Saved data entries
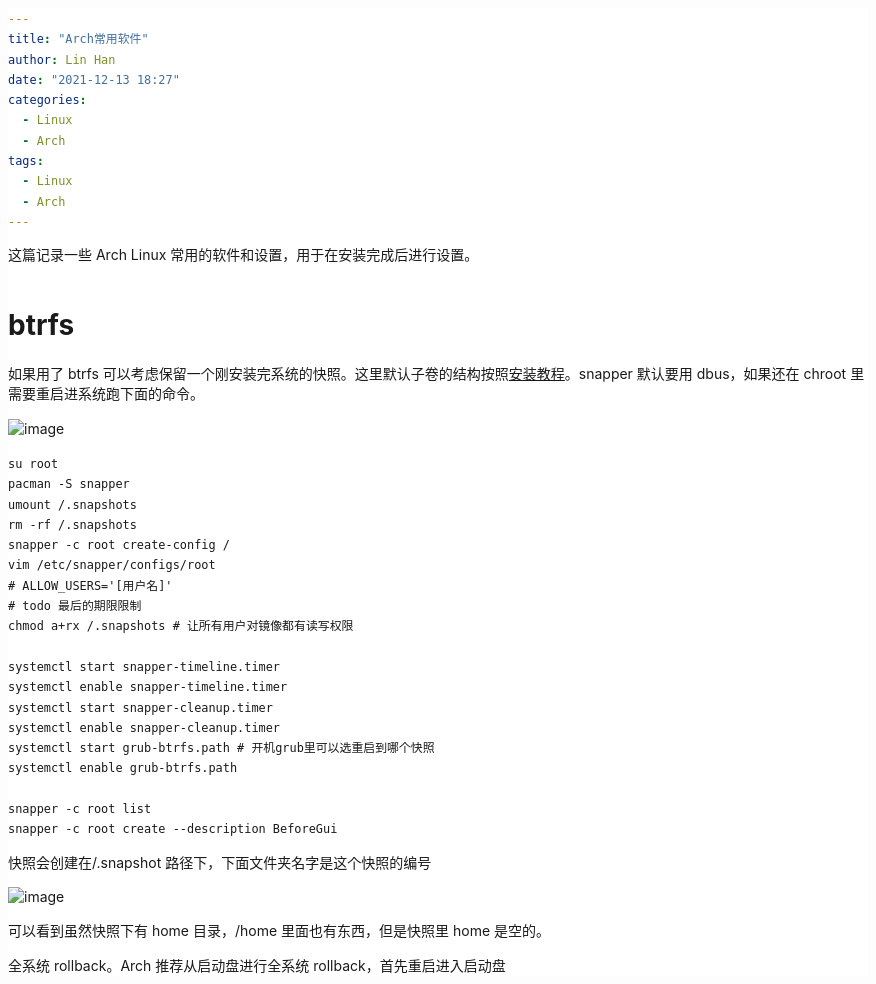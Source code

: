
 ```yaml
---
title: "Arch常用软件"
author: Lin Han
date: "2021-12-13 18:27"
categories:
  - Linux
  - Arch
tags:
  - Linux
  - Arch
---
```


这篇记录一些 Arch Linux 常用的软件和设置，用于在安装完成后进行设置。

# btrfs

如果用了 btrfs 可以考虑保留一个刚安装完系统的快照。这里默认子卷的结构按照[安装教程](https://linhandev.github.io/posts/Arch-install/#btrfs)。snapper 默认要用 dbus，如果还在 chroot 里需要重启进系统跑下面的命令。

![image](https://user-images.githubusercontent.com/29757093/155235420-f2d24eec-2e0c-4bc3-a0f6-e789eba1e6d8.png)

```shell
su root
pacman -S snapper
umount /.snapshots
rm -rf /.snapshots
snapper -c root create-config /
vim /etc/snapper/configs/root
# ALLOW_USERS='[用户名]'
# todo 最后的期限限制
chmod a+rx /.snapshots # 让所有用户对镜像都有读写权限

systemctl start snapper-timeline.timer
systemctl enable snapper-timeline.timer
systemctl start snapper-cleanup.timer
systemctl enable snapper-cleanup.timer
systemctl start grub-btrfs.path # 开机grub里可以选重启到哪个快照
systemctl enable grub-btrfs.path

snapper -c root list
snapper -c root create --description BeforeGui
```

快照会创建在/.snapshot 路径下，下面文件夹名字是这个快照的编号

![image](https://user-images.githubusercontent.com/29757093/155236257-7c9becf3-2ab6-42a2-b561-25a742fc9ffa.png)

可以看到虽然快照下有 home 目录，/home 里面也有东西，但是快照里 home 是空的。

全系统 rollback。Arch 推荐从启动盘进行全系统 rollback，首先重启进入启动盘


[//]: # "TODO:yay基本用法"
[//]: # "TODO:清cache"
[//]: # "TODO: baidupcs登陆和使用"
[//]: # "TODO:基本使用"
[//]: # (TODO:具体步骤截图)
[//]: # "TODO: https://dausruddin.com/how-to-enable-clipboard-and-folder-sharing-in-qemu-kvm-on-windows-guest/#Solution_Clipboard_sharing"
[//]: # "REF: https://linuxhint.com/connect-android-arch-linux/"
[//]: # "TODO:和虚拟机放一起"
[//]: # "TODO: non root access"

...

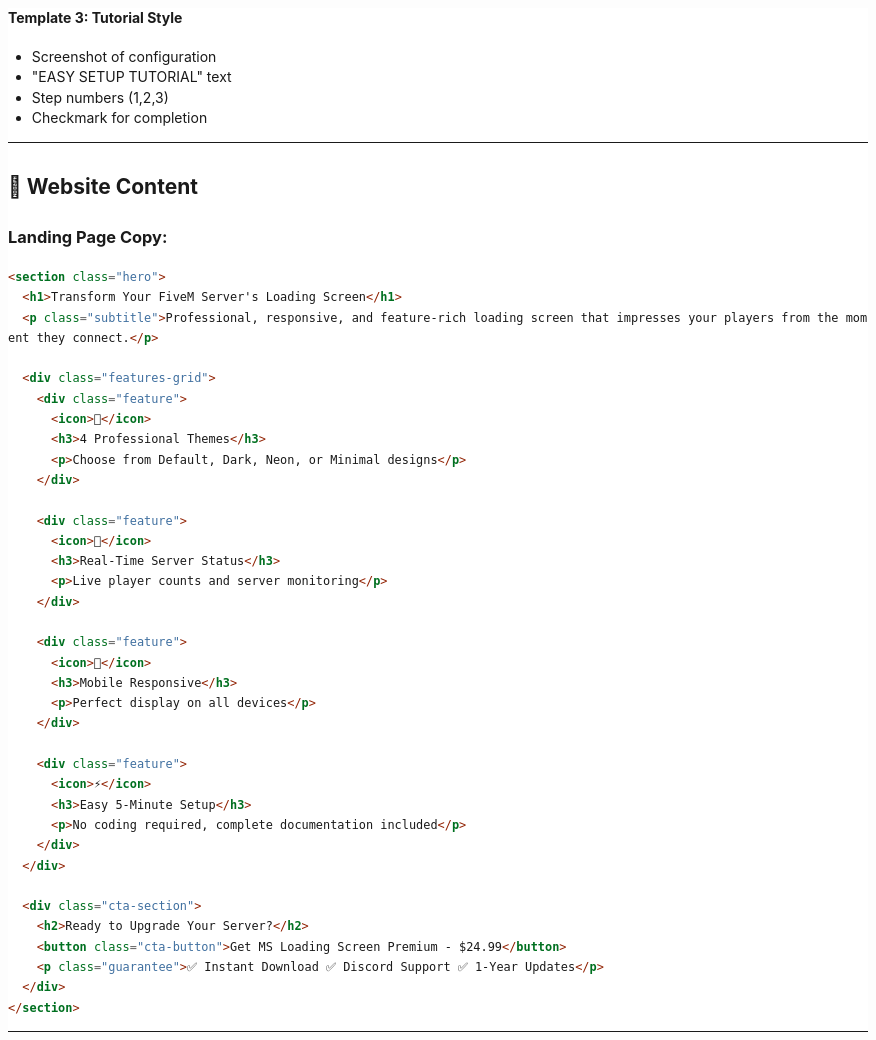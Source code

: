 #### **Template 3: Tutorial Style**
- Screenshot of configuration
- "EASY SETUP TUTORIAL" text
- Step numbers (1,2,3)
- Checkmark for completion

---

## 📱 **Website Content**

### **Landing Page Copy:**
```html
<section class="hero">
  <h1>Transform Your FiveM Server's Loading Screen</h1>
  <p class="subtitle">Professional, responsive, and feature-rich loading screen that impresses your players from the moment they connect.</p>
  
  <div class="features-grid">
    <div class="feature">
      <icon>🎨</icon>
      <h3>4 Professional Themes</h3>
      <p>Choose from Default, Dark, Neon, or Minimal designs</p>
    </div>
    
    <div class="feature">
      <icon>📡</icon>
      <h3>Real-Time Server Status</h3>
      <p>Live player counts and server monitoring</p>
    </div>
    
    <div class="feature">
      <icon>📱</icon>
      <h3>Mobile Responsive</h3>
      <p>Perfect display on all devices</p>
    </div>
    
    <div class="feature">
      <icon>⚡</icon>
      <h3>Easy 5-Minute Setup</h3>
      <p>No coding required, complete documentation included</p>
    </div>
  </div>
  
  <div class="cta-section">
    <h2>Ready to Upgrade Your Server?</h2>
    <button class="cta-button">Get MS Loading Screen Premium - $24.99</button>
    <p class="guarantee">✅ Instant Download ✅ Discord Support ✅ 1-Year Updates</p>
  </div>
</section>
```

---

--

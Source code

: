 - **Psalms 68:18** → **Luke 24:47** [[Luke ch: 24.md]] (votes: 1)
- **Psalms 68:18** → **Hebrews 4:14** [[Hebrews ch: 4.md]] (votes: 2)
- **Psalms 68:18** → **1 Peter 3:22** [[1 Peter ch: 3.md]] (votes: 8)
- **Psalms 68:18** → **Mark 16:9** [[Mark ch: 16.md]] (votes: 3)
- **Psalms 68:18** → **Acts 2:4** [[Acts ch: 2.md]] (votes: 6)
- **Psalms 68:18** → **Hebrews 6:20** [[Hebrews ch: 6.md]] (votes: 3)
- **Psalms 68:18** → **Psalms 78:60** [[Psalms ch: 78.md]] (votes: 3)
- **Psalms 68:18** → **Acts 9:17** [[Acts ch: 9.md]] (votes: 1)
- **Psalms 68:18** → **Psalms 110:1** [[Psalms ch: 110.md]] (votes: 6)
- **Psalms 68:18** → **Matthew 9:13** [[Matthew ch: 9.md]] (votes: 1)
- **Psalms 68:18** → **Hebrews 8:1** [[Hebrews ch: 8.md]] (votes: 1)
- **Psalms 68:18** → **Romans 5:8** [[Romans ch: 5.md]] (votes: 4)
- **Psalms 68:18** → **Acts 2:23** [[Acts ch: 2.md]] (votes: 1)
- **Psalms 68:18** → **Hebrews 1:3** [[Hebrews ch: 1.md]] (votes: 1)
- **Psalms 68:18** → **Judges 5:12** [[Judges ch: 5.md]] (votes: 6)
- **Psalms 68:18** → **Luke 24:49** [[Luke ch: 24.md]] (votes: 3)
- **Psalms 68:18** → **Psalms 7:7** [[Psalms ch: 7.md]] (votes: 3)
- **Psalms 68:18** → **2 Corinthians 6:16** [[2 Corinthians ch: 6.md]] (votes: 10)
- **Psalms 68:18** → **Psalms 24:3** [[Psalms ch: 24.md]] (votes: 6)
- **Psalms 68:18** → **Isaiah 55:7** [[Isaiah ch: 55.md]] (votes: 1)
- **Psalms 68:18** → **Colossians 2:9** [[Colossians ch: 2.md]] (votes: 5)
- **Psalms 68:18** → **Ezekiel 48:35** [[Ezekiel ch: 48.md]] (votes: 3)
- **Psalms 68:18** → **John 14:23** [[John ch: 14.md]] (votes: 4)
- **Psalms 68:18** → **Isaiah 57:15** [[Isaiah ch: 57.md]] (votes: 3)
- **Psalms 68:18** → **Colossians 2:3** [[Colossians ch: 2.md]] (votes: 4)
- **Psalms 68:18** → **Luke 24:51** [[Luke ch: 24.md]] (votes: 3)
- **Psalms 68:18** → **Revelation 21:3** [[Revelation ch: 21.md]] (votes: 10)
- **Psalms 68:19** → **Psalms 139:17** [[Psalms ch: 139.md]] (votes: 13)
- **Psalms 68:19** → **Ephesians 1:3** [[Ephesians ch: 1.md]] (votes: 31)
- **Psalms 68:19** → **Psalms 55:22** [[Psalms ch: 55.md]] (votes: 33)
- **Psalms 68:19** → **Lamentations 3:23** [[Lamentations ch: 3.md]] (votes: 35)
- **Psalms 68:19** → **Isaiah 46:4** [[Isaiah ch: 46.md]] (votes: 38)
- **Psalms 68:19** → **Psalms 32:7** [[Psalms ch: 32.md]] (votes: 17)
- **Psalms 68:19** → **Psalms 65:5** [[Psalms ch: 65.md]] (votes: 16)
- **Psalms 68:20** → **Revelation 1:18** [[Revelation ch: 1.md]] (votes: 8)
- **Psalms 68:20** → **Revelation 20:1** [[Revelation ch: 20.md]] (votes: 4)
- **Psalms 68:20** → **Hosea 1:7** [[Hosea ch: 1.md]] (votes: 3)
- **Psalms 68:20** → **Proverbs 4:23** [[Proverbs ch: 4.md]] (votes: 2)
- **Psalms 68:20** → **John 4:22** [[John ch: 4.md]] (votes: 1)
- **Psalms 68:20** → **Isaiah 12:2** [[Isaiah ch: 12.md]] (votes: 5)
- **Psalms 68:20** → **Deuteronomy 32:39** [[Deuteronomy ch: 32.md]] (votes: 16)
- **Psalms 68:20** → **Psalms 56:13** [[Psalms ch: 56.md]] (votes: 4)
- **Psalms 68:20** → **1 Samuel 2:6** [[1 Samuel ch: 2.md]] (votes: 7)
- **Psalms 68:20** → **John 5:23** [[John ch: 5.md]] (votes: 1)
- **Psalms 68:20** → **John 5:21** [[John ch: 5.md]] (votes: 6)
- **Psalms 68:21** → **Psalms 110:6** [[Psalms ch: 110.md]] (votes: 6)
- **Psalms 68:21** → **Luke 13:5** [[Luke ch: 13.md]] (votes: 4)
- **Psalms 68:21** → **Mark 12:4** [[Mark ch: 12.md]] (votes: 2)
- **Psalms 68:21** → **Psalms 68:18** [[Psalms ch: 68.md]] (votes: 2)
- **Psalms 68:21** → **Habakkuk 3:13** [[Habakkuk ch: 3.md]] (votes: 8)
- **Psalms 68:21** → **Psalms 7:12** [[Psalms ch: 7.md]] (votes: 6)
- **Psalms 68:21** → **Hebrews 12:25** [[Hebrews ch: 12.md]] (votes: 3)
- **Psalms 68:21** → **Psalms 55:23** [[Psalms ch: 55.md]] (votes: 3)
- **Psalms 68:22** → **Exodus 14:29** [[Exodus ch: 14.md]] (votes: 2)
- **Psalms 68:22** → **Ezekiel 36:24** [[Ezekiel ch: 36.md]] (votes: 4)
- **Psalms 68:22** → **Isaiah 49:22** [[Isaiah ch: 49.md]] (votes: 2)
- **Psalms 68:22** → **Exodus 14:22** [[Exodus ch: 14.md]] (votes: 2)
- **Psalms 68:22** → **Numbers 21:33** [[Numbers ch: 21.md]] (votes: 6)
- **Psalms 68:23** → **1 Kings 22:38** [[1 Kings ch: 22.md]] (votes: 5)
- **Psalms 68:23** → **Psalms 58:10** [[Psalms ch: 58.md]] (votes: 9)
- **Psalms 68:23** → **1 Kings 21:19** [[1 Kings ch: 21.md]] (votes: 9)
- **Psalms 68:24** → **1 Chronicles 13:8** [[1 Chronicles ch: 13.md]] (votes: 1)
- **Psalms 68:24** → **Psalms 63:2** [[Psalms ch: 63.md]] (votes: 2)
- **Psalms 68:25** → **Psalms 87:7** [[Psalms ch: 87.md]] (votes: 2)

• _TASK DIRECTIONS_
Filter the entries down to the lines that include the string "create".

• _SOLVED EXERCISE_
snapper -c root create-config /
snapper -c root create --description BeforeGui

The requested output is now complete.